Raras são as vezes em que Fernando Medina tem conhecimento dos factos ou mesmo até do que se passa à sua volta, o que por si só me parece ser um mau sinal no que à sua competência diz respeito ou, no mínimo, quanto à comunicação com as equipas que lidera. No entanto, espero que já tenha adquirido o facto que é óbvio para todos: os seus dias no executivo de António Costa estão contados.

O Presidente da República, Marcelo Rebelo de Sousa, defendeu (e bem) que entre estar a ser investigado e ser-se condenado vai uma distância considerável. Contudo, os políticos portugueses parecem ignorar que os critérios que determinam a existência de condições para os governantes exercerem tais cargos não se limitam a questões jurídicas. Existem também questões de natureza ética. É fundamental que os cidadãos confiem nos seus representantes e que sintam que estes são eticamente irrepreensíveis.

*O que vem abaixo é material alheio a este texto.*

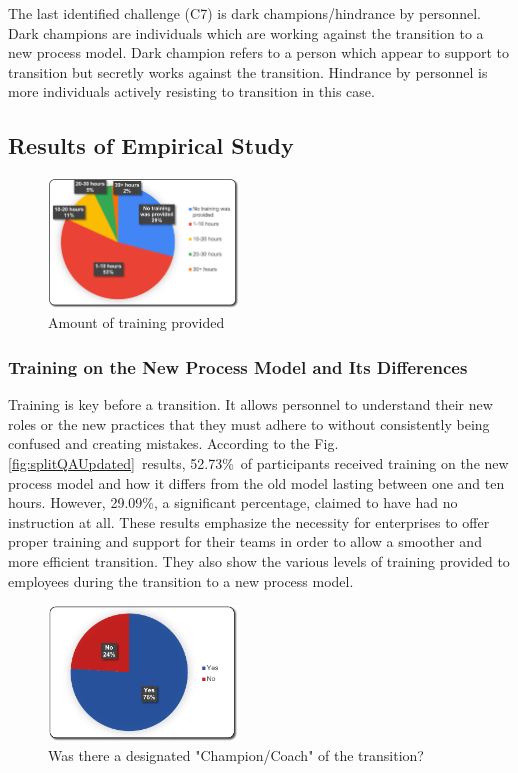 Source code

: \documentclass[conference]{IEEEtran}
\begin{document}
The last identified challenge (C7) is dark champions/hindrance by personnel. Dark champions are individuals which are working against the transition to a new process model. Dark champion refers to a person which appear to support to transition but secretly works against the transition. Hindrance by personnel is more individuals actively resisting to transition in this case. 

\subsection{Results of Empirical Study}

\begin{figure}[H]
    \centering
    \includegraphics[width=0.45\textwidth]{images/EmpC1-Training}
    \caption{Amount of training provided}
    \label{fig:EmpC1-Training}
\end{figure}
\subsubsection{Training on the New Process Model and Its Differences}
Training is key before a transition. It allows personnel to understand their new roles or the new practices that they must adhere to without consistently being confused and creating mistakes\cite{10.1145/1987875.1987901}. According to the Fig. \ref{fig:splitQAUpdated} results, 52.73\% of participants received training on the new process model and how it differs from the old model lasting between one and ten hours. However, 29.09\%, a significant percentage, claimed to have had no instruction at all. These results emphasize the necessity for enterprises to offer proper training and support for their teams in order to allow a smoother and more efficient transition. They also show the various levels of training provided to employees during the transition to a new process model.
\begin{figure}[H]
    \centering
    \includegraphics[width=0.45\textwidth]{images/EmpC2-Coach}
    \caption{Was there a designated "Champion/Coach" of the transition? }
    \label{fig:EmpC2-Coach}
\end{figure}
\end{document}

Mantendo Lisboa como referência, mas num registo um pouco mais otimista, gostaria chamar a atenção para o trabalho que tem sido desenvolvido no último ano como exemplo de como as instituições podem promover uma cultura de integridade interna, mas também fortalecer a confiança dos cidadãos na instituição e nos seus representantes eleitos.

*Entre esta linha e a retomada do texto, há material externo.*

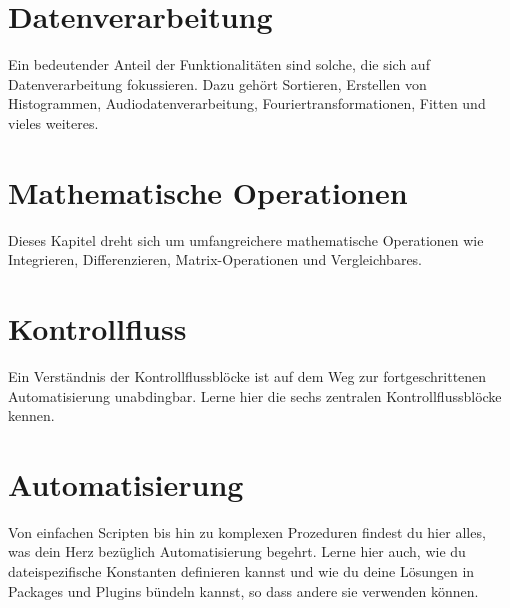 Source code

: \documentclass[DIV=17, parskip=half]{scrreprt}
\begin{document}
	\chapter{Datenverarbeitung}
		Ein bedeutender Anteil der Funktionalit\"aten sind solche, die sich auf Datenverarbeitung fokussieren. Dazu geh\"ort Sortieren, Erstellen von Histogrammen, Audiodatenverarbeitung, Fouriertransformationen, Fitten und vieles weiteres.
		
		
		
		
		
		
		
		
		
		
		
		
		
		
		
		
		
		
		
		
		
		
	
	\chapter{Mathematische Operationen}
		Dieses Kapitel dreht sich um umfangreichere mathematische Operationen wie Integrieren, Differenzieren, Matrix-Operationen und Vergleichbares.
		
		
		
		
		
		
		
		
		
	\chapter{Kontrollfluss}
		Ein Verst\"andnis der Kontrollflussbl\"ocke ist auf dem Weg zur fortgeschrittenen Automatisierung unabdingbar. Lerne hier die sechs zentralen Kontrollflussbl\"ocke kennen.
		
		
		
		
		
		
		
	
	\chapter{Automatisierung}
		Von einfachen Scripten bis hin zu komplexen Prozeduren findest du hier alles, was dein Herz bez\"uglich Automatisierung begehrt. Lerne hier auch, wie du dateispezifische Konstanten definieren kannst und wie du deine L\"osungen in Packages und Plugins b\"undeln kannst, so dass andere sie verwenden k\"onnen.
		
		
		
		
		
		
		
		
		
		
	
\end{document}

Primeiramente, a escolha da independente Joana Castro e Almeida para vereadora responsável pelo recém-criado pelouro da Transparência e Prevenção da Corrupção dá-nos o sinal claro de algo que me parece ser óbvio: o tema não pode ser politizado. Aliás, deixo bem claro que a corrupção não é uma prevaricação que afeta mais um partido do que os outros, nem tão pouco se cinge ao setor público, mas essas questões deverão ser exploradas oportunamente noutra ocasião. Para aqui importa que, se dúvidas houvesse quanto à concretização de iniciativas, a aprovação do Regulamento e o lançamento do Canal de Denúncias, que permite agora ao Município ter uma ferramenta de comunicação para reporte de irregularidades que violem os princípios da boa governança do mesmo, e o lançamento do Portal da Transparência, uma plataforma online que disponibiliza informação sobre vários temas relacionados com a gestão do Município de Lisboa, dissiparam-nas. Mais, prova de que podemos esperar (e exigir mais) mudanças nos Paços do Concelho de Lisboa são as ações de esclarecimento que têm sido direcionadas aos funcionários, que arrancaram com o 1º Encontro Anual sobre Transparência e Prevenção da Corrupção dos funcionários da CML e das Juntas de Freguesia.

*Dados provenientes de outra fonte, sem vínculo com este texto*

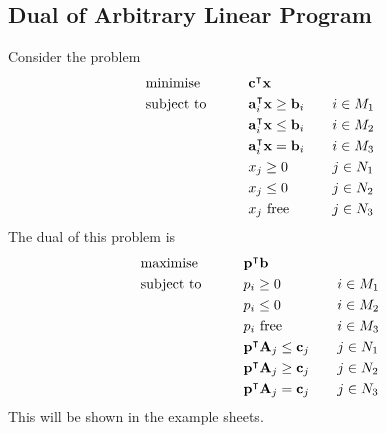 \subsection{Dual of Arbitrary Linear Program}
Consider the problem
\begin{alignat*}{3}
	 & \text{minimise}   & \qquad & \vb c^\intercal \vb x                &       &           \\
	 & \text{subject to} &        & \vb a_i^\intercal \vb x \geq \vb b_i & \quad & i \in M_1 \\
	 &                   &        & \vb a_i^\intercal \vb x \leq \vb b_i &       & i \in M_2 \\
	 &                   &        & \vb a_i^\intercal \vb x = \vb b_i    &       & i \in M_3 \\
	 &                   &        & x_j \geq 0                            &       & j \in N_1 \\
	 &                   &        & x_j \leq 0                            &       & j \in N_2 \\
	 &                   &        & x_j \text{ free}                      &       & j \in N_3 \\
\end{alignat*}
The dual of this problem is
\begin{alignat*}{3}
	 & \text{maximise}   & \qquad & \vb p^\intercal \vb b                &       &           \\
	 & \text{subject to} &        & p_i \geq 0                            & \quad & i \in M_1 \\
	 &                   &        & p_i \leq 0                            &       & i \in M_2 \\
	 &                   &        & p_i \text{ free}                      &       & i \in M_3 \\
	 &                   &        & \vb p^\intercal \vb A_j \leq \vb c_j &       & j \in N_1 \\
	 &                   &        & \vb p^\intercal \vb A_j \geq \vb c_j &       & j \in N_2 \\
	 &                   &        & \vb p^\intercal \vb A_j = \vb c_j    &       & j \in N_3 \\
\end{alignat*}
This will be shown in the example sheets.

Infelizmente, com certeza ouviremos falar de mais casos na CML e noutras Câmaras deste país – ainda para mais quando a lei exclui a obrigatoriedade de 40% das mesmas implementarem um mecanismo de denúncia interno –, mas são sinergias neste sentido fazem a diferença na forma como os cidadãos percecionam as instituições e os seus líderes. Só assim poderá ser desenvolvida uma relação de confiança que crie efetivamente condições para que os representantes eleitos, ou nomeados por quem tenha sido eleito, governem.